Source data
-=-=-=-=-

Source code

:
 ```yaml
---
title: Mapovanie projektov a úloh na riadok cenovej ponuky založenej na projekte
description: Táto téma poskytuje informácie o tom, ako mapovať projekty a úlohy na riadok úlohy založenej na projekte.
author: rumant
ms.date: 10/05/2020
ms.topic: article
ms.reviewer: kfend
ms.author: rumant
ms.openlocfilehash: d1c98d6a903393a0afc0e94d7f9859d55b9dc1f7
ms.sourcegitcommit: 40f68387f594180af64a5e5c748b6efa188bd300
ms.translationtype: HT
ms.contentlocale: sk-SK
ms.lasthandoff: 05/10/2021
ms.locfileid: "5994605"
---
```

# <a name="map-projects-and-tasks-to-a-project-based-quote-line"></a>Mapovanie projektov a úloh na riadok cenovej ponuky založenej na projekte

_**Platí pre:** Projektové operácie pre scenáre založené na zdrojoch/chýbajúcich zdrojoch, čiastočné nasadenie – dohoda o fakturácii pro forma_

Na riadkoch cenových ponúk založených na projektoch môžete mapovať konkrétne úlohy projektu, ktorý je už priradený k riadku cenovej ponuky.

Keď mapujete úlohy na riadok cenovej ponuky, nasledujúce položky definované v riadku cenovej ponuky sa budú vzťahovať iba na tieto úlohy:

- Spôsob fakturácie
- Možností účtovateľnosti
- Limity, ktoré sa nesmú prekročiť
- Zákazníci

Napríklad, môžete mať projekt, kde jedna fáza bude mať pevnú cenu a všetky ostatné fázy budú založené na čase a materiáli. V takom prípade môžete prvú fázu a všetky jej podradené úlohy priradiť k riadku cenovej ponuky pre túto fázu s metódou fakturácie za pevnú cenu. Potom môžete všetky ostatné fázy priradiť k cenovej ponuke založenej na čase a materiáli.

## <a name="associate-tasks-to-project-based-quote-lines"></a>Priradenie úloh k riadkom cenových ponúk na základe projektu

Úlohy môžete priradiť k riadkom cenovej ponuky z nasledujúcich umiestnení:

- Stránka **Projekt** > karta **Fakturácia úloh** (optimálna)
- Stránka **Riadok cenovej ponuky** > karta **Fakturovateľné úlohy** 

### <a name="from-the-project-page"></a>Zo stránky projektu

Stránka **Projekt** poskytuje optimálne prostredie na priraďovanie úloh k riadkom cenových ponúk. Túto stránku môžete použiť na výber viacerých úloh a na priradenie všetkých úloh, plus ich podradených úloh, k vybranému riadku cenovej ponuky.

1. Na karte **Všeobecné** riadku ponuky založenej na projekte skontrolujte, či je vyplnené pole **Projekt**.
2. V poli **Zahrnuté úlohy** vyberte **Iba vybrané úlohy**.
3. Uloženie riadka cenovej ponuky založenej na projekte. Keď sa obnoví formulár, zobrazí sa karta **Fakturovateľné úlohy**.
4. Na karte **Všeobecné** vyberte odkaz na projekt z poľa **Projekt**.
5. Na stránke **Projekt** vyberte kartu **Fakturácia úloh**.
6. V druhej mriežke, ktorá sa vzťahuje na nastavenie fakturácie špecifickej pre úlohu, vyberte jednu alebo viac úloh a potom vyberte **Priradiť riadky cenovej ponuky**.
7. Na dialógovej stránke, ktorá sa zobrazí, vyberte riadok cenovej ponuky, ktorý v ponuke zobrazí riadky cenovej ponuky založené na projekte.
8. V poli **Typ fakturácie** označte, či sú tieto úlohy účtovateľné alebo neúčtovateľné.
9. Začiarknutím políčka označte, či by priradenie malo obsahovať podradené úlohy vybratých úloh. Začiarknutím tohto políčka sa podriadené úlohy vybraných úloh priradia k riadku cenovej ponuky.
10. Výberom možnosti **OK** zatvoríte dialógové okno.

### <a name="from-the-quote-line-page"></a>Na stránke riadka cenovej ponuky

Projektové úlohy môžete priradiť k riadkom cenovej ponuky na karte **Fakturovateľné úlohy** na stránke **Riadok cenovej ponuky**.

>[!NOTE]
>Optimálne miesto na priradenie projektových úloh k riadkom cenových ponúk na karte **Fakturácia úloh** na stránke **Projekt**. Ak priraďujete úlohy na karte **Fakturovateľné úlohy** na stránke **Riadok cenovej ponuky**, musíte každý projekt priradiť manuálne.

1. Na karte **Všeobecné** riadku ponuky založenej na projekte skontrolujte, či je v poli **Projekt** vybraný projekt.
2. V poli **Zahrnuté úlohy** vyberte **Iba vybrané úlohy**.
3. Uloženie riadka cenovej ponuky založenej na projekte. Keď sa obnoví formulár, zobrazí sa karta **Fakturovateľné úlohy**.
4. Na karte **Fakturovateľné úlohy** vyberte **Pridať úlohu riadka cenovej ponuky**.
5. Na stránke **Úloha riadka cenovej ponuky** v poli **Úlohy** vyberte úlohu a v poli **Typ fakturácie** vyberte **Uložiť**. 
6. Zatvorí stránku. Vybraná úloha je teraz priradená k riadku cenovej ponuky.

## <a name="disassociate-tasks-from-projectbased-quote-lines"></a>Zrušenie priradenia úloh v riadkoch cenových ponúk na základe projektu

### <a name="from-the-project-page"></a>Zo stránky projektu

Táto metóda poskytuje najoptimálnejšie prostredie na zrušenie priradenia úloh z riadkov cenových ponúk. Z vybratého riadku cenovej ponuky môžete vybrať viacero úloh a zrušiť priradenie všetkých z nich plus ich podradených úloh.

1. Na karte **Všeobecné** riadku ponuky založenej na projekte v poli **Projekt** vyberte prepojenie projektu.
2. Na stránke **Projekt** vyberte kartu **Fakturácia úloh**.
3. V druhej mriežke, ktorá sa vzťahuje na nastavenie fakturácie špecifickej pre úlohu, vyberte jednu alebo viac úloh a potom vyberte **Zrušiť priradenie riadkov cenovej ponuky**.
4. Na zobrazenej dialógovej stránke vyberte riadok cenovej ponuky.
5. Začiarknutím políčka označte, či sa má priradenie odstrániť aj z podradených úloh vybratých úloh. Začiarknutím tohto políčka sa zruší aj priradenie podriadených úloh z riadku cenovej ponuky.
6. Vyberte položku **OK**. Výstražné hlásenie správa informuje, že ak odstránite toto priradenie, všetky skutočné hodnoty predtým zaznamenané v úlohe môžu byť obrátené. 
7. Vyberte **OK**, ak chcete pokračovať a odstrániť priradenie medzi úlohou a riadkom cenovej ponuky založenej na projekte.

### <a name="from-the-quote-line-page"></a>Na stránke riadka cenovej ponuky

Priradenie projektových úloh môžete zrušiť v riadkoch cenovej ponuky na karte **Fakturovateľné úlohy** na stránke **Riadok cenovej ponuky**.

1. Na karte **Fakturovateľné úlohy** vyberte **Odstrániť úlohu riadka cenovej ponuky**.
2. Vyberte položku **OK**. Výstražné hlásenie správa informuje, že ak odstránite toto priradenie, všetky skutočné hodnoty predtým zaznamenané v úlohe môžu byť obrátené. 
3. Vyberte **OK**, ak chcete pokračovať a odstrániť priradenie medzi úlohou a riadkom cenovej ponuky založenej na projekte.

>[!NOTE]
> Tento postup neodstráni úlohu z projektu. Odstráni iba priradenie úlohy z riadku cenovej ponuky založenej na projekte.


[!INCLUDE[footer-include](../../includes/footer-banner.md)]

-=-=-=-=-

Requirement
Look through the entries above and list every line containing "predtým".

Finished task
6. Vyberte položku **OK**. Výstražné hlásenie správa informuje, že ak odstránite toto priradenie, všetky skutočné hodnoty predtým zaznamenané v úlohe môžu byť obrátené. 
2. Vyberte položku **OK**. Výstražné hlásenie správa informuje, že ak odstránite toto priradenie, všetky skutočné hodnoty predtým zaznamenané v úlohe môžu byť obrátené. 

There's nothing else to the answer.